Another limitation of this study was that by using anonymized patient data, authors were unable to review which patients reattended on-site medical services. As a result, it is possible within the data set that some patients may have visited medical centers multiple times for the same issue. In future research, it would provide an interesting insight to determine what type of patients these are, and subsequently, if on-site medical services can be optimized to reduce the chance of patients reattending.
Another issue of using anonymized patient data was that it prevented the tracing of patients after they had been discharged.

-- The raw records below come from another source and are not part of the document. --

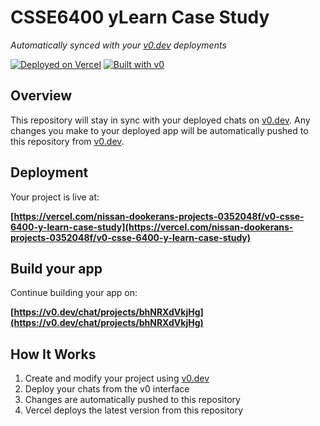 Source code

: # CSSE6400 yLearn Case Study

*Automatically synced with your [v0.dev](https://v0.dev) deployments*

[![Deployed on Vercel](https://img.shields.io/badge/Deployed%20on-Vercel-black?style=for-the-badge&logo=vercel)](https://vercel.com/nissan-dookerans-projects-0352048f/v0-csse-6400-y-learn-case-study)
[![Built with v0](https://img.shields.io/badge/Built%20with-v0.dev-black?style=for-the-badge)](https://v0.dev/chat/projects/bhNRXdVkjHg)

## Overview

This repository will stay in sync with your deployed chats on [v0.dev](https://v0.dev).
Any changes you make to your deployed app will be automatically pushed to this repository from [v0.dev](https://v0.dev).

## Deployment

Your project is live at:

**[https://vercel.com/nissan-dookerans-projects-0352048f/v0-csse-6400-y-learn-case-study](https://vercel.com/nissan-dookerans-projects-0352048f/v0-csse-6400-y-learn-case-study)**

## Build your app

Continue building your app on:

**[https://v0.dev/chat/projects/bhNRXdVkjHg](https://v0.dev/chat/projects/bhNRXdVkjHg)**

## How It Works

1. Create and modify your project using [v0.dev](https://v0.dev)
2. Deploy your chats from the v0 interface
3. Changes are automatically pushed to this repository
4. Vercel deploys the latest version from this repository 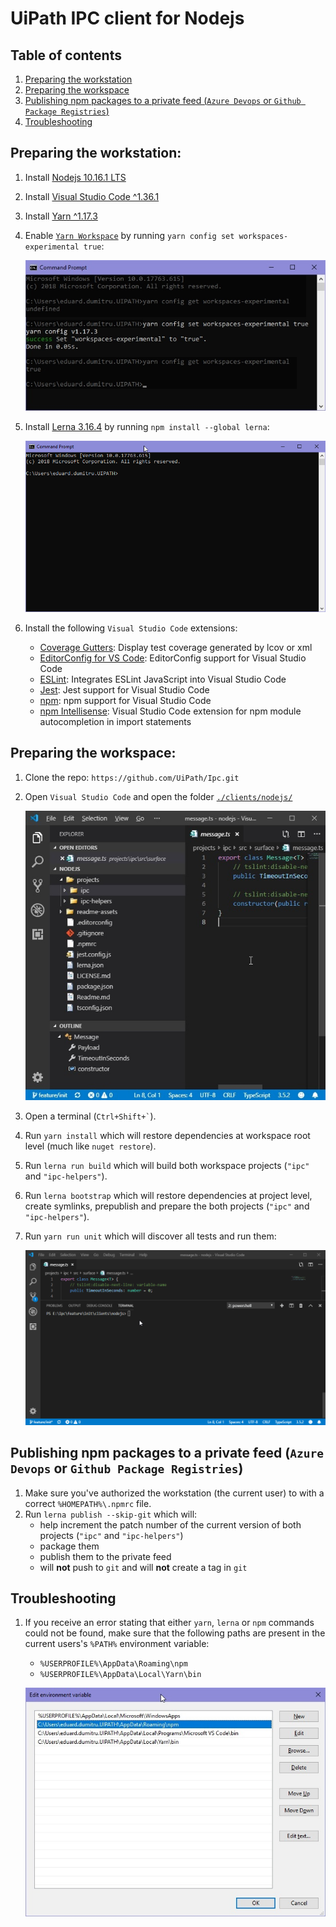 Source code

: # UiPath IPC client for Nodejs

## Table of contents

1) [Preparing the workstation](#preparing-the-workstation)
2) [Preparing the workspace](#preparing-the-workspace)
3) [Publishing npm packages to a private feed (`Azure Devops` or `Github Package Registries`)](#publishing-npm-packages-to-a-private-feed-azure-devops-or-github-package-registries)
4) [Troubleshooting](#troubleshooting)

## Preparing the workstation:

1. Install [Nodejs 10.16.1 LTS](https://nodejs.org/dist/v10.16.1/node-v10.16.1-x64.msi)
2. Install [Visual Studio Code ^1.36.1](https://code.visualstudio.com/)
3. Install [Yarn ^1.17.3](https://yarnpkg.com/lang/en/docs/install/#windows-stable)
4. Enable [`Yarn Workspace`](https://yarnpkg.com/lang/en/docs/workspaces/) by running `yarn config set workspaces-experimental true`:

   ![enable-yarn-workspaces.jpg](./readme-assets/enable-yarn-workspaces.jpg)

5. Install [Lerna 3.16.4](https://lerna.js.org/) by running `npm install --global lerna`:

   ![install-lerna](./readme-assets/install-lerna.gif)

6. Install the following `Visual Studio Code` extensions:

   - [Coverage Gutters](https://marketplace.visualstudio.com/items?itemName=ryanluker.vscode-coverage-gutters): Display test coverage generated by lcov or xml
   - [EditorConfig for VS Code](https://marketplace.visualstudio.com/items?itemName=EditorConfig.EditorConfig):    EditorConfig support for Visual Studio Code
   - [ESLint](https://marketplace.visualstudio.com/items?itemName=dbaeumer.vscode-eslint): Integrates ESLint JavaScript    into Visual Studio Code
   - [Jest](https://marketplace.visualstudio.com/items?itemName=Orta.vscode-jest): Jest support for Visual Studio Code
   - [npm](https://marketplace.visualstudio.com/items?itemName=eg2.vscode-npm-script): npm support for Visual Studio Code
   - [npm Intellisense](https://marketplace.visualstudio.com/items?itemName=christian-kohler.npm-intellisense): Visual    Studio Code extension for npm module autocompletion in import statements

## Preparing the workspace:

1. Clone the repo: `https://github.com/UiPath/Ipc.git`
2. Open `Visual Studio Code` and open the folder [`./clients/nodejs/`](./clients/nodejs/)

    ![visual-studio-code.jpg](./readme-assets/visual-studio-code.jpg)

3. Open a terminal (`` Ctrl+Shift+` ``).
4. Run `yarn install` which will restore dependencies at workspace root level (much like `nuget restore`).
5. Run `lerna run build` which will build both workspace projects (`"ipc"` and `"ipc-helpers"`).
6. Run `lerna bootstrap` which will restore dependencies at project level, create symlinks, prepublish and prepare the both projects (`"ipc"` and `"ipc-helpers"`).
7. Run `yarn run unit` which will discover all tests and run them:

    ![yarn-run-unit](./readme-assets/yarn-run-unit.gif)

## Publishing npm packages to a private feed (`Azure Devops` or `Github Package Registries`)

1. Make sure you've authorized the workstation (the current user) to with a correct `%HOMEPATH%\.npmrc` file.
2. Run `lerna publish --skip-git` which will:
    - help increment the patch number of the current version of both projects (`"ipc"` and `"ipc-helpers"`)
    - package them
    - publish them to the private feed
    - will **not** push to `git` and will **not** create a tag in `git`

## Troubleshooting

1. If you receive an error stating that either `yarn`, `lerna` or `npm` commands could not be found, make sure that the following paths are present in the current users's `%PATH%` environment variable:

    - `%USERPROFILE%\AppData\Roaming\npm`
    - `%USERPROFILE%\AppData\Local\Yarn\bin`

    ![environment-variables](./readme-assets/environment-variables.jpg)
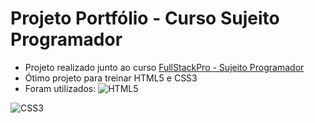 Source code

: # Projeto Portfólio - Curso Sujeito Programador

- Projeto realizado junto ao curso [FullStackPro - Sujeito Programador](https://sujeitoprogramador.com/fullstackpro/)
- Ótimo projeto para treinar HTML5 e CSS3
- Foram utilizados:
  ![HTML5](https://img.shields.io/badge/HTML5-E34F26?style=for-the-badge&logo=html5&logoColor=white)

![CSS3](https://img.shields.io/badge/CSS3-1572B6?style=for-the-badge&logo=css3&logoColor=white)
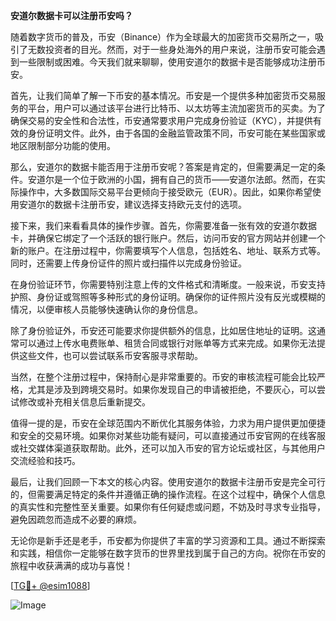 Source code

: **安道尔数据卡可以注册币安吗？**

随着数字货币的普及，币安（Binance）作为全球最大的加密货币交易所之一，吸引了无数投资者的目光。然而，对于一些身处海外的用户来说，注册币安可能会遇到一些限制或困难。今天我们就来聊聊，使用安道尔的数据卡是否能够成功注册币安。

首先，让我们简单了解一下币安的基本情况。币安是一个提供多种加密货币交易服务的平台，用户可以通过该平台进行比特币、以太坊等主流加密货币的买卖。为了确保交易的安全性和合法性，币安通常要求用户完成身份验证（KYC），并提供有效的身份证明文件。此外，由于各国的金融监管政策不同，币安可能在某些国家或地区限制部分功能的使用。

那么，安道尔的数据卡能否用于注册币安呢？答案是肯定的，但需要满足一定的条件。安道尔是一个位于欧洲的小国，拥有自己的货币——安道尔法郎。然而，在实际操作中，大多数国际交易平台更倾向于接受欧元（EUR）。因此，如果你希望使用安道尔的数据卡注册币安，建议选择支持欧元支付的选项。

接下来，我们来看看具体的操作步骤。首先，你需要准备一张有效的安道尔数据卡，并确保它绑定了一个活跃的银行账户。然后，访问币安的官方网站并创建一个新的账户。在注册过程中，你需要填写个人信息，包括姓名、地址、联系方式等。同时，还需要上传身份证件的照片或扫描件以完成身份验证。

在身份验证环节，你需要特别注意上传的文件格式和清晰度。一般来说，币安支持护照、身份证或驾照等多种形式的身份证明。确保你的证件照片没有反光或模糊的情况，以便审核人员能够快速确认你的身份信息。

除了身份验证外，币安还可能要求你提供额外的信息，比如居住地址的证明。这通常可以通过上传水电费账单、租赁合同或银行对账单等方式来完成。如果你无法提供这些文件，也可以尝试联系币安客服寻求帮助。

当然，在整个注册过程中，保持耐心是非常重要的。币安的审核流程可能会比较严格，尤其是涉及到跨境交易时。如果你发现自己的申请被拒绝，不要灰心，可以尝试修改或补充相关信息后重新提交。

值得一提的是，币安在全球范围内不断优化其服务体验，力求为用户提供更加便捷和安全的交易环境。如果你对某些功能有疑问，可以直接通过币安官网的在线客服或社交媒体渠道获取帮助。此外，还可以加入币安的官方论坛或社区，与其他用户交流经验和技巧。

最后，让我们回顾一下本文的核心内容。使用安道尔的数据卡注册币安是完全可行的，但需要满足特定的条件并遵循正确的操作流程。在这个过程中，确保个人信息的真实性和完整性至关重要。如果你有任何疑虑或问题，不妨及时寻求专业指导，避免因疏忽而造成不必要的麻烦。

无论你是新手还是老手，币安都为你提供了丰富的学习资源和工具。通过不断探索和实践，相信你一定能够在数字货币的世界里找到属于自己的方向。祝你在币安的旅程中收获满满的成功与喜悦！

[[TG💪+ @esim1088](https://t.me/s/esim1088)]

![Image](https://i.postimg.cc/4NQfJmqS/Snipaste-2025-05-13-00-14-12.png) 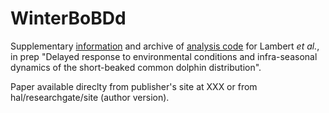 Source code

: WinterBoBDd
========

Supplementary [information](https://github.com/CLambert1/WinterBoBDd/tree/main/SupplementaryFiles) and archive of [analysis code](https://github.com/CLambert1/WinterBoBDd/tree/main/Data%20and%20codes) for Lambert *et al.*, in prep "Delayed response to environmental conditions and infra-seasonal dynamics of the short-beaked common dolphin distribution". 

Paper available direclty from publisher's site at XXX or from hal/researchgate/site (author version).



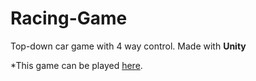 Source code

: # Racing-Game

Top-down car game with 4 way control.
Made with **Unity**
 
 *This game can be played 
 [here](https://souvik-2000.itch.io/top-down-racing).
 

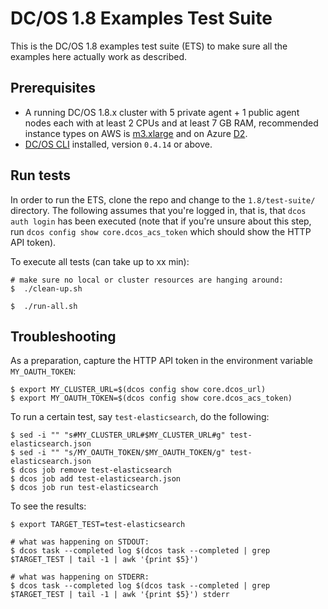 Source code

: # DC/OS 1.8 Examples Test Suite

This is the DC/OS 1.8 examples test suite (ETS) to make sure all the examples here actually work as described.

## Prerequisites 

- A running DC/OS 1.8.x cluster with 5 private agent + 1 public agent nodes each with at least 2 CPUs and at least 7 GB RAM, recommended instance types on AWS is [m3.xlarge](https://aws.amazon.com/ec2/instance-types/) and on Azure [D2](https://azure.microsoft.com/en-us/pricing/details/virtual-machines/linux/).
- [DC/OS CLI](https://dcos.io/docs/1.8/usage/cli/install/) installed, version `0.4.14` or above.


## Run tests

In order to run the ETS, clone the repo and change to the `1.8/test-suite/` directory.
The following assumes that you're logged in, that is, that `dcos auth login` has been executed
(note that if you're unsure about this step, run `dcos config show core.dcos_acs_token` which should 
show the HTTP API token).

To execute all tests (can take up to xx min):

    # make sure no local or cluster resources are hanging around:
    $  ./clean-up.sh
    
    $  ./run-all.sh

## Troubleshooting

As a preparation, capture the HTTP API token in the environment variable `MY_OAUTH_TOKEN`:

    $ export MY_CLUSTER_URL=$(dcos config show core.dcos_url)
    $ export MY_OAUTH_TOKEN=$(dcos config show core.dcos_acs_token)

To run a certain test, say `test-elasticsearch`, do the following:

    $ sed -i "" "s#MY_CLUSTER_URL#$MY_CLUSTER_URL#g" test-elasticsearch.json
    $ sed -i "" "s/MY_OAUTH_TOKEN/$MY_OAUTH_TOKEN/g" test-elasticsearch.json
    $ dcos job remove test-elasticsearch
    $ dcos job add test-elasticsearch.json
    $ dcos job run test-elasticsearch

To see the results:

    $ export TARGET_TEST=test-elasticsearch
    
    # what was happening on STDOUT:
    $ dcos task --completed log $(dcos task --completed | grep $TARGET_TEST | tail -1 | awk '{print $5}')
    
    # what was happening on STDERR:
    $ dcos task --completed log $(dcos task --completed | grep $TARGET_TEST | tail -1 | awk '{print $5}') stderr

It would have been particularly insightful to obtain further details of patients who had been discharged to secondary care to determine their definitive diagnosis.
Conclusion
This study highlights the varied medical presentations, diagnoses made, and necessary treatment at the 2022 Glastonbury Festival. Minor conditions such as joint injuries, gastrointestinal conditions, and blisters are responsible for many presentations. Contrary to popular belief, only a small number of patients presented to medical staff or required medical treatment as a result of being intoxicated. Most patients only required mild or non-invasive interventions and could safely be discharged back to the festival.
Conflicts of interest/funding
Both authors (JB and DC) volunteer in unpaid clinical positions for Festival Medical Services, the medical charity that provided medical care for the 2022 Glastonbury Festival, however neither author attended the 2022 festival. This study was not funded and neither author received any monetary or non-monetary benefits for undertaking it. DC receives grant funding from NIHR for other unrelated projects.
Acknowledgements
The authors thank Chris Howes and Alison Parry of Festival Medical Services for their assistance and guidance throughout the research.